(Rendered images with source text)
----------------------------------------

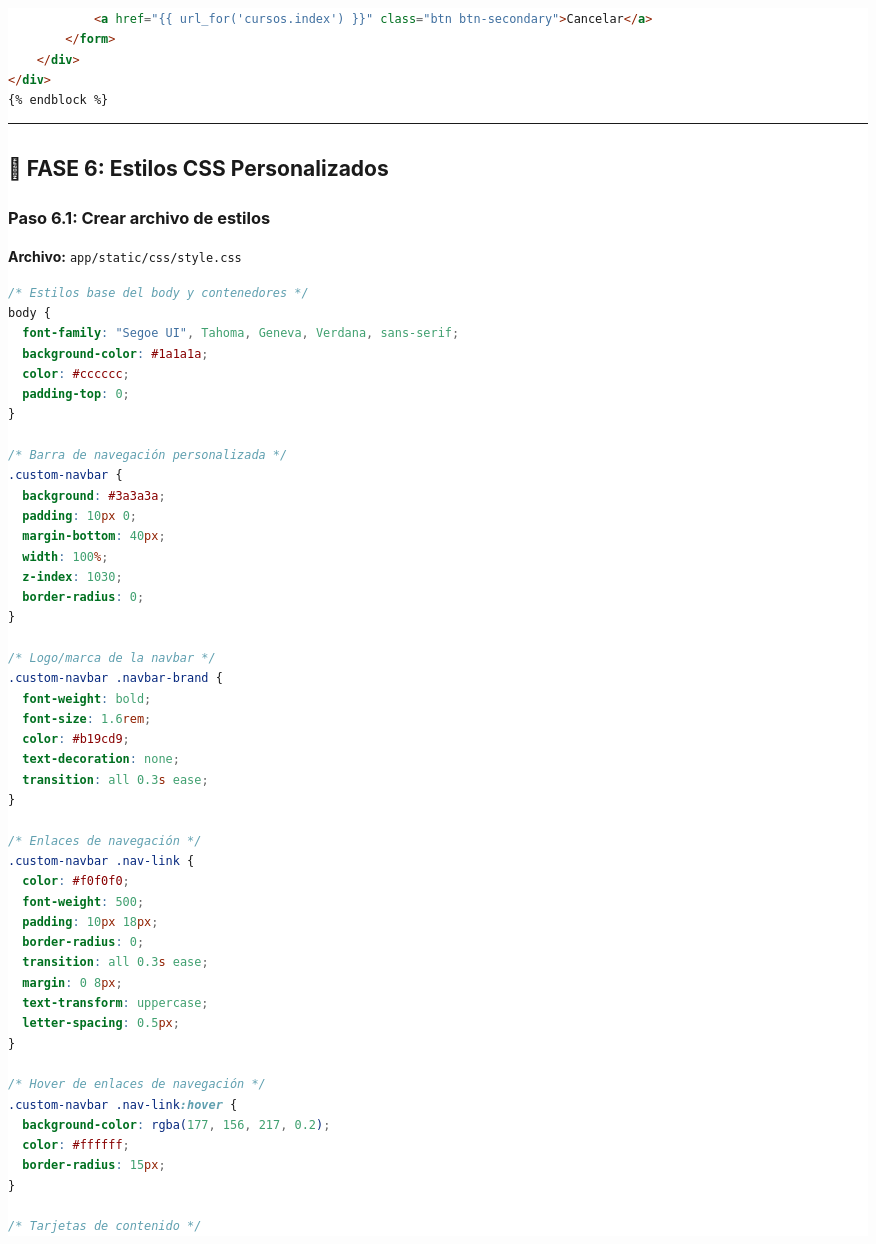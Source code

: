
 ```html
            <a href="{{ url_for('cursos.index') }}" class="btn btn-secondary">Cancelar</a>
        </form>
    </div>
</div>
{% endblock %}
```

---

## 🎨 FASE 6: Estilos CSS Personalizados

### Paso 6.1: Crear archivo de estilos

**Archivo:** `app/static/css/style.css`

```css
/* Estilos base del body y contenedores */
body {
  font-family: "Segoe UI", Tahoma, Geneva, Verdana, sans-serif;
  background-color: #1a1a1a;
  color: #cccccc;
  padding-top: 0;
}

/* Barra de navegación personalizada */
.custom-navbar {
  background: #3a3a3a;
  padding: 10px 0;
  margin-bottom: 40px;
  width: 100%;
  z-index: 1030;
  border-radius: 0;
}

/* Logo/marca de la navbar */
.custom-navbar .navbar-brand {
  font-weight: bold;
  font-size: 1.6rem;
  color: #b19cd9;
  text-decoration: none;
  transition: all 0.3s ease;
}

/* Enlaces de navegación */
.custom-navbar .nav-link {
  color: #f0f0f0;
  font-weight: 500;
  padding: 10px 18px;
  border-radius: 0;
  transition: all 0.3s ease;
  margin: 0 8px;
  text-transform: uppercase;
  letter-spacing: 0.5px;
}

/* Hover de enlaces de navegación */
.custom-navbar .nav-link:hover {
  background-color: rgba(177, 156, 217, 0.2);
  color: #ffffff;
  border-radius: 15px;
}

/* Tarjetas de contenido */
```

----------------------------------------

HOW TO COMPLETE THIS TASK :: A faithful copy of all the data above is required, printed exactly and with no pictures.

RESPONSE ::
Source code

:
 ```html
            <a href="{{ url_for('cursos.index') }}" class="btn btn-secondary">Cancelar</a>
        </form>
    </div>
</div>
{% endblock %}
```

---

## 🎨 FASE 6: Estilos CSS Personalizados

### Paso 6.1: Crear archivo de estilos

**Archivo:** `app/static/css/style.css`

```css
/* Estilos base del body y contenedores */
body {
  font-family: "Segoe UI", Tahoma, Geneva, Verdana, sans-serif;
  background-color: #1a1a1a;
  color: #cccccc;
  padding-top: 0;
}

/* Barra de navegación personalizada */
.custom-navbar {
  background: #3a3a3a;
  padding: 10px 0;
  margin-bottom: 40px;
  width: 100%;
  z-index: 1030;
  border-radius: 0;
}

/* Logo/marca de la navbar */
.custom-navbar .navbar-brand {
  font-weight: bold;
  font-size: 1.6rem;
  color: #b19cd9;
  text-decoration: none;
  transition: all 0.3s ease;
}

/* Enlaces de navegación */
.custom-navbar .nav-link {
  color: #f0f0f0;
  font-weight: 500;
  padding: 10px 18px;
  border-radius: 0;
  transition: all 0.3s ease;
  margin: 0 8px;
  text-transform: uppercase;
  letter-spacing: 0.5px;
}

/* Hover de enlaces de navegación */
.custom-navbar .nav-link:hover {
  background-color: rgba(177, 156, 217, 0.2);
  color: #ffffff;
  border-radius: 15px;
}

/* Tarjetas de contenido */
```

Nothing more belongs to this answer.